Wednesday, January 27, 2010
Jake Oliver at DecoyMusic.com has reviewed the new Cave In EP Planets of Old, giving it a score of 4.5 stars out of 5. The previously only digital/vinyl EP was released on CD yesterday with a bonus DVD featuring the band's reunion performance from last summer...
[decoymusic.com] What a long, strange journey it has been. After several line-up changes, more sonic schizophrenia than any band since The Beatles , and a nearly three-year absence, the pride of Methuen, Massachusetts, Cave In, returns with the near-perfect Planets of Old EP, a crowning achievement that touches all of the bases of the band’s variegated career without sounding cluttered or forced. In fact, this may be the best work of the group’s immensely influential career. Cave In has synthesized all of the different aspects of their oeuvre into one fourteen-minute masterpiece. It is an excellent and diverse listen that is equal parts accessible and challenging. The band has obviously learned more than a few tricks in their long existence, and they employ them all to great effect on Planets of Old. In fact, the only thing holding this album back from a five-star rating is its relative paucity of material.

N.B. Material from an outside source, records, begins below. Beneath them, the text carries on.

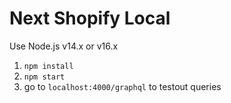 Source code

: # Next Shopify Local

Use Node.js v14.x or v16.x

1. `npm install`
2. `npm start`
3. go to `localhost:4000/graphql` to testout queries

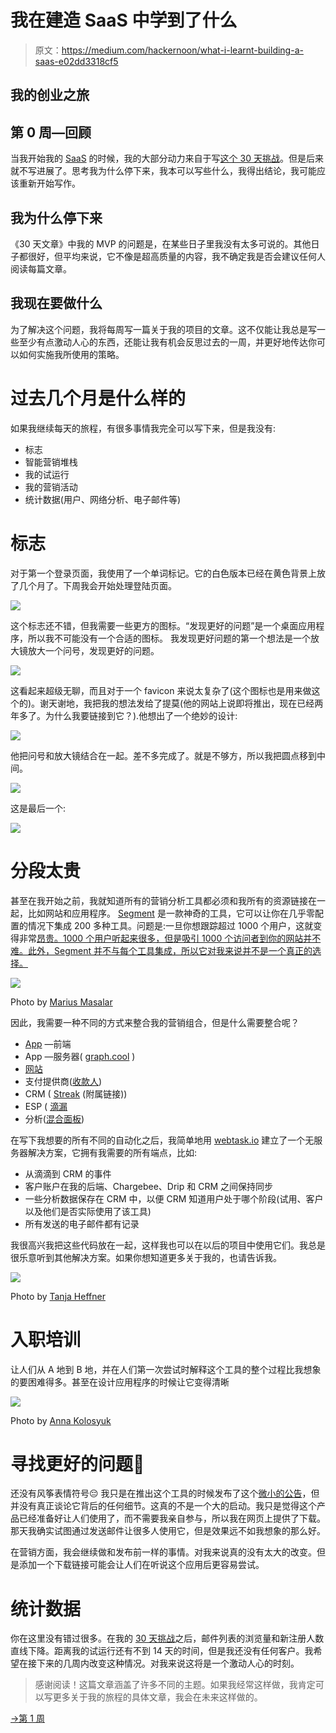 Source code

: # 我在建造 SaaS 中学到了什么

> 原文：<https://medium.com/hackernoon/what-i-learnt-building-a-saas-e02dd3318cf5>

## 我的创业之旅

## 第 0 周—回顾

当我开始我的 [SaaS](http://findbetterquestions.com/) 的时候，我的大部分动力来自于写[这个 30 天挑战](/@EmilBruckner/day-0-zero-to-mvp-in-30-days-what-its-all-about-c39215a531f7)。但是后来就不写进展了。思考我为什么停下来，我本可以写些什么，我得出结论，我可能应该重新开始写作。

## 我为什么停下来

《30 天文章》中我的 MVP 的问题是，在某些日子里我没有太多可说的。其他日子都很好，但平均来说，它不像是超高质量的内容，我不确定我是否会建议任何人阅读每篇文章。

## 我现在要做什么

为了解决这个问题，我将每周写一篇关于我的项目的文章。这不仅能让我总是写一些至少有点激动人心的东西，还能让我有机会反思过去的一周，并更好地传达你可以如何实施我所使用的策略。

# 过去几个月是什么样的

如果我继续每天的旅程，有很多事情我完全可以写下来，但是我没有:

*   标志
*   智能营销堆栈
*   我的试运行
*   我的营销活动
*   统计数据(用户、网络分析、电子邮件等)

# 标志

对于第一个登录页面，我使用了一个单词标记。它的白色版本已经在黄色背景上放了几个月了。下周我会开始处理登陆页面。

![](img/4631c94c7dfa336105aa2506c3bd9d18.png)

这个标志还不错，但我需要一些更方的图标。“发现更好的问题”是一个桌面应用程序，所以我不可能没有一个合适的图标。
我发现更好问题的第一个想法是一个放大镜放大一个问号，发现更好的问题。

![](img/58bb3ce64fc720a423032989004a30bd.png)

这看起来超级无聊，而且对于一个 favicon 来说太复杂了(这个图标也是用来做这个的)。谢天谢地，我把我的想法发给了提莫(他的网站上说即将推出，现在已经两年多了。为什么我要链接到它？).他想出了一个绝妙的设计:

![](img/1ae0a22b1711b1ca7f665b1d448a6f91.png)

他把问号和放大镜结合在一起。差不多完成了。就是不够方，所以我把圆点移到中间。

![](img/766d80c37728fd4d06da567cc2ed6891.png)

这是最后一个:

![](img/f324612ba676d1e396b579da3eb9095b.png)

# 分段太贵

甚至在我开始之前，我就知道所有的营销分析工具都必须和我所有的资源链接在一起，比如网站和应用程序。 [Segment](https://segment.com/) 是一款神奇的工具，它可以让你在几乎零配置的情况下集成 200 多种工具。问题是:一旦你想跟踪超过 1000 个用户，这就变得非常[昂贵。1000 个用户听起来很多，但是吸引 1000 个访问者到你的网站并不难。此外，Segment 并不与每个工具集成，所以它对我来说并不是一个真正的选择。](https://segment.com/pricing)

![](img/0a28be5cee1989835ebe9ec86da90120.png)

Photo by [Marius Masalar](https://unsplash.com/@mariusmasalar?utm_source=medium&utm_medium=referral)

因此，我需要一种不同的方式来整合我的营销组合，但是什么需要整合呢？

*   [App](http://findbetterquestions.com/) —前端
*   App —服务器( [graph.cool](http://graph.cool/) )
*   [网站](http://findbetterquestions.com/)
*   支付提供商([收款人](https://www.chargebee.com/))
*   CRM ( [Streak](http://get.streak.com/emil) (附属链接))
*   ESP ( [滴漏](https://www.drip.com/)
*   分析([混合面板](https://mixpanel.com/))

在写下我想要的所有不同的自动化之后，我简单地用 [webtask.io](http://webtask.io) 建立了一个无服务器解决方案，它拥有我需要的所有端点，比如:

*   从滴滴到 CRM 的事件
*   客户账户在我的后端、Chargebee、Drip 和 CRM 之间保持同步
*   一些分析数据保存在 CRM
    中，以便 CRM 知道用户处于哪个阶段(试用、客户以及他们是否实际使用了该工具)
*   所有发送的电子邮件都有记录

我很高兴我把这些代码放在一起，这样我也可以在以后的项目中使用它们。我总是很乐意听到其他解决方案。如果你想知道更多关于我的，也请告诉我。

![](img/9b9a725ac10b935eb9515dab54d3be2f.png)

Photo by [Tanja Heffner](https://unsplash.com/@tanjaheffner?utm_source=medium&utm_medium=referral)

# 入职培训

让人们从 A 地到 B 地，并在人们第一次尝试时解释这个工具的整个过程比我想象的要困难得多。甚至在设计应用程序的时候让它变得清晰

![](img/ccb6c2d3088f6c7125a66d197331cf85.png)

Photo by [Anna Kolosyuk](https://unsplash.com/@anko_?utm_source=medium&utm_medium=referral)

# 寻找更好的问题🚀

还没有风筝表情符号😔
我只是在推出这个工具的时候发布了这个[微小的公告](https://hackernoon.com/find-better-questions-launched-e4afc2dbb4c9)，但并没有真正谈论它背后的任何细节。这真的不是一个大的启动。我只是觉得这个产品已经准备好让人们使用了，而不需要我亲自参与，所以我在网页上提供了下载。那天我确实试图通过发送邮件让很多人使用它，但是效果远不如我想象的那么好。

在营销方面，我会继续做和发布前一样的事情。对我来说真的没有太大的改变。但是添加一个下载链接可能会让人们在听说这个应用后更容易尝试。

# 统计数据

你在这里没有错过很多。在我的 [30 天挑战](/@EmilBruckner/day-0-zero-to-mvp-in-30-days-what-its-all-about-c39215a531f7)之后，邮件列表的浏览量和新注册人数直线下降。距离我的试运行还有不到 14 天的时间，但是我还没有任何客户。我希望在接下来的几周内改变这种情况。对我来说这将是一个激动人心的时刻。

> 感谢阅读！这篇文章涵盖了许多不同的主题。如果我经常这样做，我肯定可以写更多关于我的旅程的具体文章，我会在未来这样做的。

[→第 1 周](/p/3bd4abf586d9/)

The first track, “Cayman Tongue,” sets the tone for the rest of the EP, serving as a microcosm of the contents found within. It slowly builds in ferocity, from ambient noise, to a thick, sludgy rock groove, to monstrous metalcore before dissolving into a harsh wall of noise, only to come roaring back to life in the last minute of the track with unbridled intensity that rivals anything from Beyond Hypothermia. Second track “Retina Sees Rewind” is an incredible song that has a “Big Riff,” of Jupiter fame, vibe to it. “The Red Trail” is a jarring, mathy number that delights in its jangling discordance; it is a veritable roaring furnace of chaos and aggression. The EP closes with “Air Escapes,” a brilliant song that recalls the best moments of Perfect Pitch Black.

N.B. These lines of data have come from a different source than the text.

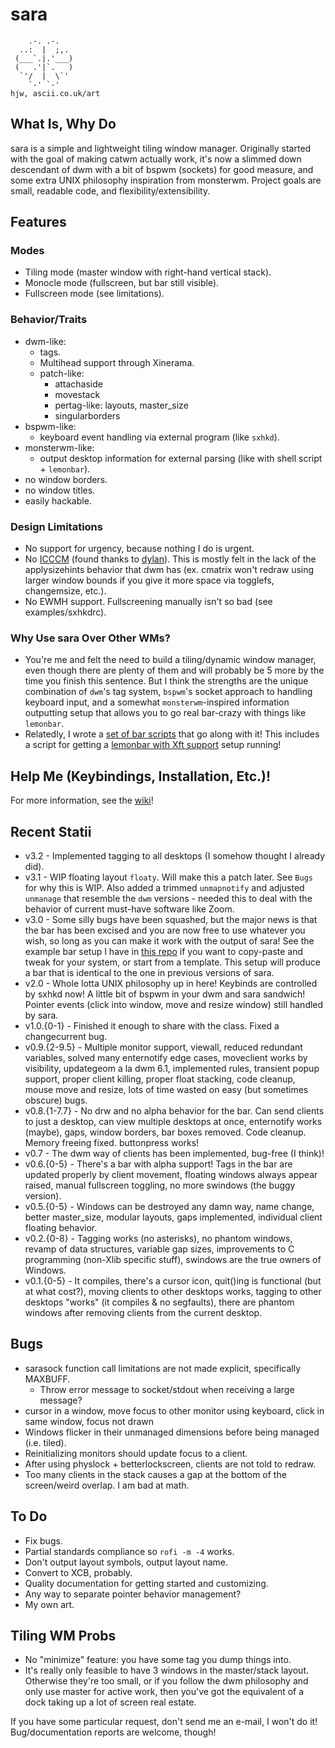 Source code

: sara
=====

        .-. .-.
      ..:  |  ;,.
     (___`.|.'___)
     (   .'|`.   )
      `'/  |  \`'
        `-' `-'                                                                    hjw, ascii.co.uk/art 
What Is, Why Do
-------
sara is a simple and lightweight tiling window manager. Originally started with the goal of making catwm actually work, it's now a slimmed down descendant of dwm with a bit of bspwm (sockets) for good measure, and some extra UNIX philosophy inspiration from monsterwm. Project goals are small, readable code, and flexibility/extensibility.

Features
-----
### Modes
* Tiling mode (master window with right-hand vertical stack).
* Monocle mode (fullscreen, but bar still visible).
* Fullscreen mode (see limitations).

### Behavior/Traits
* dwm-like:
	* tags.
	* Multihead support through Xinerama.
	* patch-like:
		* attachaside
		* movestack
		* pertag-like: layouts, master_size
		* singularborders
* bspwm-like:
	* keyboard event handling via external program (like `sxhkd`).
* monsterwm-like:
	* output desktop information for external parsing (like with shell script + `lemonbar`).
* no window borders.
* no window titles.
* easily hackable.

### Design Limitations
* No support for urgency, because nothing I do is urgent.
* No [ICCCM](https://web.archive.org/web/20190617214524/https://raw.githubusercontent.com/kfish/xsel/1a1c5edf0dc129055f7764c666da2dd468df6016/rant.txt) (found thanks to [dylan](https://github.com/dylanaraps/sowm)). This is mostly felt in the lack of the applysizehints behavior that dwm has (ex. cmatrix won't redraw using larger window bounds if you give it more space via togglefs, changemsize, etc.).
* No EWMH support. Fullscreening manually isn't so bad (see examples/sxhkdrc).

### Why Use sara Over Other WMs?

* You're me and felt the need to build a tiling/dynamic window manager, even though there are plenty of them and will probably be 5 more by the time you finish this sentence. But I think the strengths are the unique combination of `dwm`'s tag system, `bspwm`'s socket approach to handling keyboard input, and a somewhat `monsterwm`-inspired information outputting setup that allows you to go real bar-crazy with things like `lemonbar`.
* Relatedly, I wrote a [set of bar scripts](https://github.com/gitluin/peachbar) that go along with it! This includes a script for getting a [lemonbar with Xft support](https://github.com/krypt-n/bar) setup running!

Help Me (Keybindings, Installation, Etc.)!
-------------------------------------------
For more information, see the [wiki](https://github.com/gitluin/sara/wiki)!

Recent Statii
------
 * v3.2		- Implemented tagging to all desktops (I somehow thought I already did).
 * v3.1		- WIP floating layout `floaty`. Will make this a patch later. See `Bugs` for why this is WIP. Also added a trimmed `unmapnotify` and adjusted `unmanage` that resemble the `dwm` versions - needed this to deal with the behavior of current must-have software like Zoom.
 * v3.0		- Some silly bugs have been squashed, but the major news is that the bar has been excised and you are now free to use whatever you wish, so long as you can make it work with the output of sara! See the example bar setup I have in [this repo](https://github.com/gitluin/peachbar) if you want to copy-paste and tweak for your system, or start from a template. This setup will produce a bar that is identical to the one in previous versions of sara.
 * v2.0		- Whole lotta UNIX philosophy up in here! Keybinds are controlled by sxhkd now! A little bit of bspwm in your dwm and sara sandwich! Pointer events (click into window, move and resize window) still handled by sara.
 * v1.0.{0-1} 	- Finished it enough to share with the class. Fixed a changecurrent bug.
 * v0.9.{2-9.5}	- Multiple monitor support, viewall, reduced redundant variables, solved many enternotify edge cases, moveclient works by visibility, updategeom a la dwm 6.1, implemented rules, transient popup support, proper client killing, proper float stacking, code cleanup, mouse move and resize, lots of time wasted on easy (but sometimes obscure) bugs.
 * v0.8.{1-7.7} - No drw and no alpha behavior for the bar. Can send clients to just a desktop, can view multiple desktops at once, enternotify works (maybe), gaps, window borders, bar boxes removed. Code cleanup. Memory freeing fixed. buttonpress works!
 * v0.7		- The dwm way of clients has been implemented, bug-free (I think)!
 * v0.6.{0-5}	- There's a bar with alpha support! Tags in the bar are updated properly by client movement, floating windows always appear raised, manual fullscreen toggling, no more swindows (the buggy version).
 * v0.5.{0-5}	- Windows can be destroyed any damn way, name change, better master_size, modular layouts, gaps implemented, individual client floating behavior.
 * v0.2.{0-8}	- Tagging works (no asterisks), no phantom windows, revamp of data structures, variable gap sizes, improvements to C programming (non-Xlib specific stuff), swindows are the true owners of Windows.
 * v0.1.{0-5}	- It compiles, there's a cursor icon, quit()ing is functional (but at what cost?), moving clients to other desktops works, tagging to other desktops "works" (it compiles & no segfaults), there are phantom windows after removing clients from the current desktop.

Bugs
----
 * sarasock function call limitations are not made explicit, specifically MAXBUFF.
   * Throw error message to socket/stdout when receiving a large message?
 * cursor in a window, move focus to other monitor using keyboard, click in same window, focus not drawn
 * Windows flicker in their unmanaged dimensions before being managed (i.e. tiled).
 * Reinitializing monitors should update focus to a client.
 * After using physlock + betterlockscreen, clients are not told to redraw.
 * Too many clients in the stack causes a gap at the bottom of the screen/weird overlap. I am bad at math.

To Do
----
 * Fix bugs.
 * Partial standards compliance so `rofi -m -4` works.
 * Don't output layout symbols, output layout name.
 * Convert to XCB, probably.
 * Quality documentation for getting started and customizing.
 * Any way to separate pointer behavior management?
 * My own art.

Tiling WM Probs
----
 * No "minimize" feature: you have some tag you dump things into.
 * It's really only feasible to have 3 windows in the master/stack layout. Otherwise they're too small, or if you follow the dwm philosophy and only use master for active work, then you've got the equivalent of a dock taking up a lot of screen real estate.

If you have some particular request, don't send me an e-mail, I won't do it! Bug/documentation reports are welcome, though!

Cave In continues to improve with age. They have never sounded better, and it seems as if their lengthy hiatus re-invigorated the group. They have borrowed elements from throughout their lengthy back-catalog and combined them to create something new and powerful, rather than tired and rehashed. Thought to be on life support, Cave In have returned with a triumphant tour de force that points to even more incredible things in the band’s future. Never ones to shy away from ambitious releases, the band have aimed higher than ever with immense returns. If this EP is not in your collection, go out and get it immediately by any means necessary.